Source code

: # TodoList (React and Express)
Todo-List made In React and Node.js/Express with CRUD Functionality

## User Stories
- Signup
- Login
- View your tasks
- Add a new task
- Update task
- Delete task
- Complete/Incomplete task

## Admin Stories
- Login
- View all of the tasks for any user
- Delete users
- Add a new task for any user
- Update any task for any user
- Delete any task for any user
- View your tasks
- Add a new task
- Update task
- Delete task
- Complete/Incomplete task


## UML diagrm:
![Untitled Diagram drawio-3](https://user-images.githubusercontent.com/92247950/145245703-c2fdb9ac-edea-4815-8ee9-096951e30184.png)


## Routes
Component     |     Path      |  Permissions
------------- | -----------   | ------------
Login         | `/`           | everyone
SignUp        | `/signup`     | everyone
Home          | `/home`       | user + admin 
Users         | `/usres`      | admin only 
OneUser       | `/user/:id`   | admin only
***
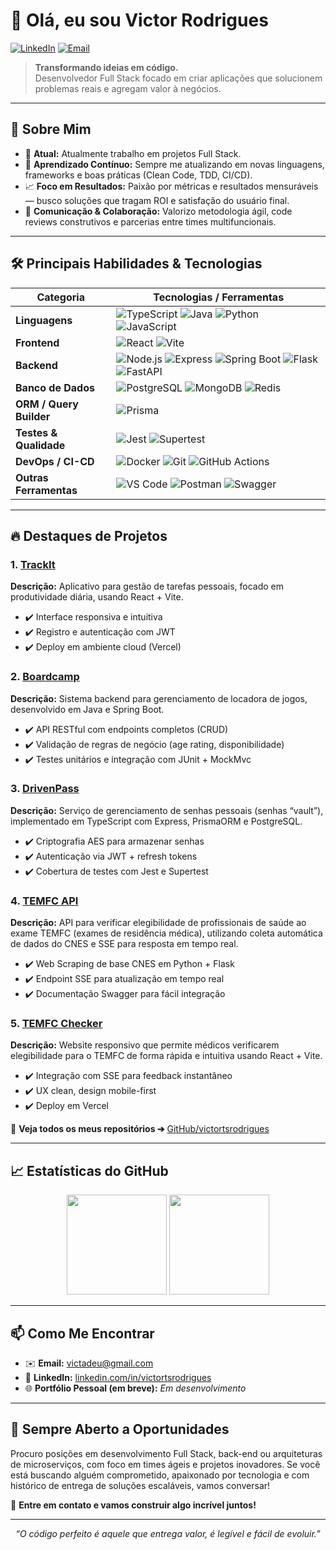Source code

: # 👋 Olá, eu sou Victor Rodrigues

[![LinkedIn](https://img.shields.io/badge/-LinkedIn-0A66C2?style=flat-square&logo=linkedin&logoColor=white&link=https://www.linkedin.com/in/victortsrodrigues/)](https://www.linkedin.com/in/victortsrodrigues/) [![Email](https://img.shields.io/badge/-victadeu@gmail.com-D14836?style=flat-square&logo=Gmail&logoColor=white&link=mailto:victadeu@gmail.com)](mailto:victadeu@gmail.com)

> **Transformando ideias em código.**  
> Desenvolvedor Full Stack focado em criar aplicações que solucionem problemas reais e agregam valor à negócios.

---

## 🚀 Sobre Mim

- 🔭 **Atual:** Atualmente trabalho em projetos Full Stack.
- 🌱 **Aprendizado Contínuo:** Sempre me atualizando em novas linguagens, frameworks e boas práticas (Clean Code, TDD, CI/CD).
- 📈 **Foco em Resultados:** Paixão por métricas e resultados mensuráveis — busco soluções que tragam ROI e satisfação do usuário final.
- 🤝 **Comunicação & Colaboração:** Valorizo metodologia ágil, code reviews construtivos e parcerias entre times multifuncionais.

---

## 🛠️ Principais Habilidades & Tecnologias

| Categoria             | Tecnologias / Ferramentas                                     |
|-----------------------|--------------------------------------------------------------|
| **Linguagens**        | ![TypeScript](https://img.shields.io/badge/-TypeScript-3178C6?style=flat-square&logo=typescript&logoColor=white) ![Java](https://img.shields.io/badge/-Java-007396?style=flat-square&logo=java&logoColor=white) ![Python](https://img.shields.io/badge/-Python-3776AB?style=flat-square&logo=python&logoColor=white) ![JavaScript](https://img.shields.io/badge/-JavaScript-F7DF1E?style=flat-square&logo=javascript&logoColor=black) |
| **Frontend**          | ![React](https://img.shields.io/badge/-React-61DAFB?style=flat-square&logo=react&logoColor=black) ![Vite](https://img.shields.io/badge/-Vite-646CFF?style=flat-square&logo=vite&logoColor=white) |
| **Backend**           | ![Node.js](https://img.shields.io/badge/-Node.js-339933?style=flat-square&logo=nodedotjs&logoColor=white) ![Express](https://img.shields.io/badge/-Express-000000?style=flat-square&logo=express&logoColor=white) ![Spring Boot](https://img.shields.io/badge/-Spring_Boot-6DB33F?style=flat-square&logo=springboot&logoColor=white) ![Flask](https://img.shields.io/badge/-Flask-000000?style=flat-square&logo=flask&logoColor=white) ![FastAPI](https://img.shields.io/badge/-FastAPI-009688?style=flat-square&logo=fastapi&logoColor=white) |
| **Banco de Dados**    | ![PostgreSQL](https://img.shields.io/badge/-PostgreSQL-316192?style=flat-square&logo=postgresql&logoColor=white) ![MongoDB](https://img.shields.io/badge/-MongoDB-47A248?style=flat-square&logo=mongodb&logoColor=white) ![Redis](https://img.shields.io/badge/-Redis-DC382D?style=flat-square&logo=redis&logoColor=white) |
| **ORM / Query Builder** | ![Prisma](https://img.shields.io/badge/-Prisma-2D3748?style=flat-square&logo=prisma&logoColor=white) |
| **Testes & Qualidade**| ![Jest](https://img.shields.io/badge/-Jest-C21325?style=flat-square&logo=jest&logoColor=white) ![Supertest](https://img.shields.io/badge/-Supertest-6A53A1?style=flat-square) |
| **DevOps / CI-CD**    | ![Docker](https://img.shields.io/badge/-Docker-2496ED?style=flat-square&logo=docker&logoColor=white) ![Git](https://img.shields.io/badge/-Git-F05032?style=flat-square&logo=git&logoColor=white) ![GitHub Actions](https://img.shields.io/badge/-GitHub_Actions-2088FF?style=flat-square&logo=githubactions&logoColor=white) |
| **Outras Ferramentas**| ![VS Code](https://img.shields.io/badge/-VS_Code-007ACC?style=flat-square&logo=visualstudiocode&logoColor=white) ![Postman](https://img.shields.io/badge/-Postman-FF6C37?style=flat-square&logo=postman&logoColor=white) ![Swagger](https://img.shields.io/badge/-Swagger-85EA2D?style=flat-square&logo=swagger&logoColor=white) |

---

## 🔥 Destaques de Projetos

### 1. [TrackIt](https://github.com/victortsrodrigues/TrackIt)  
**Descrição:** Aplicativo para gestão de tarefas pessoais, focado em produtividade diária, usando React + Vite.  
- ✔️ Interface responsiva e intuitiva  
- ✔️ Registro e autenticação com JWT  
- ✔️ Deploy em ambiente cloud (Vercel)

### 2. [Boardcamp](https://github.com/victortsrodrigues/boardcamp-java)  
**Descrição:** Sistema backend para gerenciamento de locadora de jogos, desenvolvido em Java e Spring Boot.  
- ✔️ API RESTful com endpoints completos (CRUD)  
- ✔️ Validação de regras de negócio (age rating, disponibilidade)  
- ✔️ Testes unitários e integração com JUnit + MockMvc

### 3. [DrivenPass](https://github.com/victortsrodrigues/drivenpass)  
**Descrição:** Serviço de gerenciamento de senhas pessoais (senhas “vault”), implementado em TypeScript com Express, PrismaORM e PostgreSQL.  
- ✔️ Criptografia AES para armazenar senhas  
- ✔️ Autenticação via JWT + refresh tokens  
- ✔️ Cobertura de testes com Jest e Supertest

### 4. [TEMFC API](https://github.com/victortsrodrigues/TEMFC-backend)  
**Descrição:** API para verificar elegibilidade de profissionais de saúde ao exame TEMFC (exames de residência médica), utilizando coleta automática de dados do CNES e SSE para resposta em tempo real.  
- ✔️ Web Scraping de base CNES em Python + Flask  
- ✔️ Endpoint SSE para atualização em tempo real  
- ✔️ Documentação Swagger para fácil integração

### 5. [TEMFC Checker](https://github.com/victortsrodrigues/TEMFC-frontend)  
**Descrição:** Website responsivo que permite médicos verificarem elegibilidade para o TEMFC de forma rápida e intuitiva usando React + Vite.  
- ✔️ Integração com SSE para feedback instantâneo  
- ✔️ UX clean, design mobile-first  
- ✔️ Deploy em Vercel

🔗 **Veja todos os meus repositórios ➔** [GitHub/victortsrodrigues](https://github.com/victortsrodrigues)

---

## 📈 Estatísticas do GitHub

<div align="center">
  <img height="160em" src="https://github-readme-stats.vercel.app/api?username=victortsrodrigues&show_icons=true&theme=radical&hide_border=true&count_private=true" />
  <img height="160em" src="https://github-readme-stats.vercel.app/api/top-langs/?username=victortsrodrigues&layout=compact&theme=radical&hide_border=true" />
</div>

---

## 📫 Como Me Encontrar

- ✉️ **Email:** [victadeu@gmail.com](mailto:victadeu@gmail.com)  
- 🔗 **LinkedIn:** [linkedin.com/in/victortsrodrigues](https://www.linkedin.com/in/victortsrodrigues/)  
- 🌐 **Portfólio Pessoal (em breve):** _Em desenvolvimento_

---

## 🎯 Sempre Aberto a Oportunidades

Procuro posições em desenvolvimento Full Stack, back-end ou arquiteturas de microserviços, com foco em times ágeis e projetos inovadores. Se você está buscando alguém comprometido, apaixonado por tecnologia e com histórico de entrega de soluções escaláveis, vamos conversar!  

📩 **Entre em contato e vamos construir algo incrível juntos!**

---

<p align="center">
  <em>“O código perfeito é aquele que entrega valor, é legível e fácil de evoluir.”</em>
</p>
***
### ASSIGNMENT
Please go through the material and return each line where the word "usando" appears.

### FINISHED EXERCISE
**Descrição:** Aplicativo para gestão de tarefas pessoais, focado em produtividade diária, usando React + Vite.  
**Descrição:** Website responsivo que permite médicos verificarem elegibilidade para o TEMFC de forma rápida e intuitiva usando React + Vite.  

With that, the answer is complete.